安全衛生の取組み方は進化している

私は某自動車部品メーカのソフト開発子会社で安全衛生推進部署にいました。この親会社では子会社15社を含めた連結安全衛生連絡会があり、グループ全体の安全衛生活動の方針展開や情報交換をやっていました。
2017年に親会社が「デュポンの安全文化」のコンサルを受けて様変わりしました。
それまでは厳しい安全衛生部長によるゼロ災活動、KYT、職場安全パトロールなどがトップダウン的で進める活動でしたが、従業員の安全衛生意識に焦点をあてた活動に変化しています。
(・・・聞いてみると、T自動車が先にデュポンのコンサルと関係があったということです。)
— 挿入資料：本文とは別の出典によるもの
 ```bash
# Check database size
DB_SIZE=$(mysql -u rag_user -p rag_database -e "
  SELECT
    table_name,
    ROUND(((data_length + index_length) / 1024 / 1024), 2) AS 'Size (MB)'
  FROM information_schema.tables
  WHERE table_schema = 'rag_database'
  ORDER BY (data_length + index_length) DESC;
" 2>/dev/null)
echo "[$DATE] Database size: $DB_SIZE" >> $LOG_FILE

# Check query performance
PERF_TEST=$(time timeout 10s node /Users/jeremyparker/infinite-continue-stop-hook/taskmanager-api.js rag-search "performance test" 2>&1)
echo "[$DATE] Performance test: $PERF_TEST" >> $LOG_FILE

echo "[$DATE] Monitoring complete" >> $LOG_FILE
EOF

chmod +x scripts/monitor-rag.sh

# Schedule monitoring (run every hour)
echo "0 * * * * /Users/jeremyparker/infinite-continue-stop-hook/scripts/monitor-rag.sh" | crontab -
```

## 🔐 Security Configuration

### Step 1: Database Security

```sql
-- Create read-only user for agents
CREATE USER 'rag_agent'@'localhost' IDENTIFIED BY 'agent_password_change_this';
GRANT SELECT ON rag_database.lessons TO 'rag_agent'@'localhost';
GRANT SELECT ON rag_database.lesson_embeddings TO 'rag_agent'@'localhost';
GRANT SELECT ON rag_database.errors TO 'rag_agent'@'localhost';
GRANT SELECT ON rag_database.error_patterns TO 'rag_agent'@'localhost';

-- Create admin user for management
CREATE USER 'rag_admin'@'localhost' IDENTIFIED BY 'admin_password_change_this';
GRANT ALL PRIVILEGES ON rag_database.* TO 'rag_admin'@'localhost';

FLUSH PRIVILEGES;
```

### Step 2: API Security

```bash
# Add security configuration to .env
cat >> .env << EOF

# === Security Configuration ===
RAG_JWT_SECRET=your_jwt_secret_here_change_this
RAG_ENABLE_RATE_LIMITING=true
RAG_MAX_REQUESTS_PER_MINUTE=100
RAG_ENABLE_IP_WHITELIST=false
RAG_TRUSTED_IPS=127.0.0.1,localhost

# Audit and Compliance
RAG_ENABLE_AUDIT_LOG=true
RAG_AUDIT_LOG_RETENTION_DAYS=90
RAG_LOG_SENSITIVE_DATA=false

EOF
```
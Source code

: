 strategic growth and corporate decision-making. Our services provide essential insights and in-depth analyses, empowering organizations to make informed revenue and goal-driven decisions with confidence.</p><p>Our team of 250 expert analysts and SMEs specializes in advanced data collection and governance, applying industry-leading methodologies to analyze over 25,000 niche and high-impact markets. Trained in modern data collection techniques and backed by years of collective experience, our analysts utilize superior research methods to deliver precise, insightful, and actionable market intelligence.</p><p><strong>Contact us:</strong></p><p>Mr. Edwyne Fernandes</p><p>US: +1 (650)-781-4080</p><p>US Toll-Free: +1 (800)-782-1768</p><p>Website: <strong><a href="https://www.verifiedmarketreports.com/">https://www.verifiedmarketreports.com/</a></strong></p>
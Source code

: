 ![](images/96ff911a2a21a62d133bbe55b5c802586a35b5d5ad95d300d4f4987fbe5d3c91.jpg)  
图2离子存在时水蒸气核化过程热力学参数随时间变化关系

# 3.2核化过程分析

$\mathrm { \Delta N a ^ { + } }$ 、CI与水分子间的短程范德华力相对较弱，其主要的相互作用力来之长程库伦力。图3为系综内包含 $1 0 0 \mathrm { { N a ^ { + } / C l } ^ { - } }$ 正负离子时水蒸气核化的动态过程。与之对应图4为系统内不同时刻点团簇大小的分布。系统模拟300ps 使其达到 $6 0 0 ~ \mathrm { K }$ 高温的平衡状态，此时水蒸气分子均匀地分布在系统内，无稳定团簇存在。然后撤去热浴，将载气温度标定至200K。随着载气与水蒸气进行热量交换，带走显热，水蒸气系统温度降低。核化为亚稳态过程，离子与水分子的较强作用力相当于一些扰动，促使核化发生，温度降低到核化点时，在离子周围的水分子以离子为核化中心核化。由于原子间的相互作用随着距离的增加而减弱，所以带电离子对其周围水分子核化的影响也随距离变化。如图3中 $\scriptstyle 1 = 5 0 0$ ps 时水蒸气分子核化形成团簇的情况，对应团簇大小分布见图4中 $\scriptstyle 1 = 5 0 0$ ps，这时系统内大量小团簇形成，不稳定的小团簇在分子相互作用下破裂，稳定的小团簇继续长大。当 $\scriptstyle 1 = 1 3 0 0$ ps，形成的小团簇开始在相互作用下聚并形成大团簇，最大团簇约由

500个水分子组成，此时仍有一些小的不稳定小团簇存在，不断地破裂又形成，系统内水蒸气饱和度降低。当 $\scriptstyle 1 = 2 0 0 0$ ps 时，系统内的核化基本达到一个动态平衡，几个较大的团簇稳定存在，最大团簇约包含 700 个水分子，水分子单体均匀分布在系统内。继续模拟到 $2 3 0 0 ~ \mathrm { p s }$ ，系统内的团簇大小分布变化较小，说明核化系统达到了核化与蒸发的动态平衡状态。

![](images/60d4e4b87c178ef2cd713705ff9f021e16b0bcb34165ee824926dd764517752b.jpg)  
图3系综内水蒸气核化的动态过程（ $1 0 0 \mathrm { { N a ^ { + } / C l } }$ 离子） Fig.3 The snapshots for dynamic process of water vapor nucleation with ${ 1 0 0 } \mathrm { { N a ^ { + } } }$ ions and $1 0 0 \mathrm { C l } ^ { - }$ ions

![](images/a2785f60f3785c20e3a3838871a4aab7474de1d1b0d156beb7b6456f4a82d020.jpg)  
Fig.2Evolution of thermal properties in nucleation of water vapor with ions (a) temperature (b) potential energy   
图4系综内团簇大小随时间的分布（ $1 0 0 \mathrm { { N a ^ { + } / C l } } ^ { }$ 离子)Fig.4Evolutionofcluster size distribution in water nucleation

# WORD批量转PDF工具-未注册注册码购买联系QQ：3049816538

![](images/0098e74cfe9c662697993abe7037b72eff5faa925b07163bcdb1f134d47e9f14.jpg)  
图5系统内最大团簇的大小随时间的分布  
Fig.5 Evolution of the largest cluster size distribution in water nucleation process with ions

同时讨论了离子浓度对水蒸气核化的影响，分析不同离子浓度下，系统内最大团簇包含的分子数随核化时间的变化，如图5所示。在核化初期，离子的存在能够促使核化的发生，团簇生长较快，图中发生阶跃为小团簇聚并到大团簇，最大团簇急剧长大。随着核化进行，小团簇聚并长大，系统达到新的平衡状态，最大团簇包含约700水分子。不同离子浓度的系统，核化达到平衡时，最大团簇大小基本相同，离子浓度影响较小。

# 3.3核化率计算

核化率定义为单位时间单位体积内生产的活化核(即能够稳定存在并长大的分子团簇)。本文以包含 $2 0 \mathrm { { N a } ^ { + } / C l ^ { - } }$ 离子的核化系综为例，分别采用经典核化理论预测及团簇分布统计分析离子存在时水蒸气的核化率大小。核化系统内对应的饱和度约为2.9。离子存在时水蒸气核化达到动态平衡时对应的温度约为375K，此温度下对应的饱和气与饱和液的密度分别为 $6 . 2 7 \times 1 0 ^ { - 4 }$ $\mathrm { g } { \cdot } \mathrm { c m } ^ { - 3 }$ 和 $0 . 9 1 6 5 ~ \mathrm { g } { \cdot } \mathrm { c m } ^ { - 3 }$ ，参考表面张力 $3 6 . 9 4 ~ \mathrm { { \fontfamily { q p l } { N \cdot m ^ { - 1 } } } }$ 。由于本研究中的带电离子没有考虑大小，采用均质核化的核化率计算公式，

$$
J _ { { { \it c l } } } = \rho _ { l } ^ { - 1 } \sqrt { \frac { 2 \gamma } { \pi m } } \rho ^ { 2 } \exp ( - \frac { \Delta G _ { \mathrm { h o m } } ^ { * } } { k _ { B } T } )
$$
それまで親会社の安全衛生活動でも積極的でいろいろな活動をしていると思っていましたが、コンサル後はいろいろな不十分な点を思い知らされました。

デュポンの安全文化

デュポンの安全文化では、組織文化が成熟すると事故の発生が少なくなる関係をしめすブラッドリーカーブというものが出てきます。
この成熟度は全社員の安全意識調査から集計されるもので、「組織が従業員に安全をどのように/どのくらい感じさせているか?」という質問になっています。その調査結果は親会社もグループ会社も管理型でした。つまり、安全活動をするものの安全を考えて行動していない。
Bradley Curveによるとこれが事故がなくならなかった理由というわけです。

安全価値の共有・共感に焦点をあてた活動へ

多分、日本の多くの安全活動は管理型と思います。多くの仕組みで安全を遵守していますが、それだけでは限界があります。
活動で焦点をあてるのは「その取組みで得られる安全衛生の価値を共感すること」なのです。例えば運転で制限スピードを守るのは捕まらないためではなく、事故をおこさないという価値をベースに運転することです。
厳格なトップダウンは不要です(逆効果)。安全価値を共有・共感することを目指す活動にすることで、もっと安全でもっと良い組織になるからです。

その後

デュポンのことを調べていくうちに、組織心理学や組織開発という分野に触れ始めました。昔、開発組織の設計でかじったことがあったので再度、学習しています。
また、デュポンは”Safety and Health”とかかげていますが、Healthの分野にはあまり参考になる取組みはありませんでした。これは日本の衛生活動や健康保険制度の特殊性が影響しているのかもしれません。→でも考え方は適用できると思います。Percievedのサーベイや無形資産(文化)の考え方は類似しているものが見られます。
日本ではデュポンの安全文化についての記事や論文が少なすぎる事と、具体的な考え方まで解説しているものが少ないので、いつかチャレンジしてみようかなと考えています。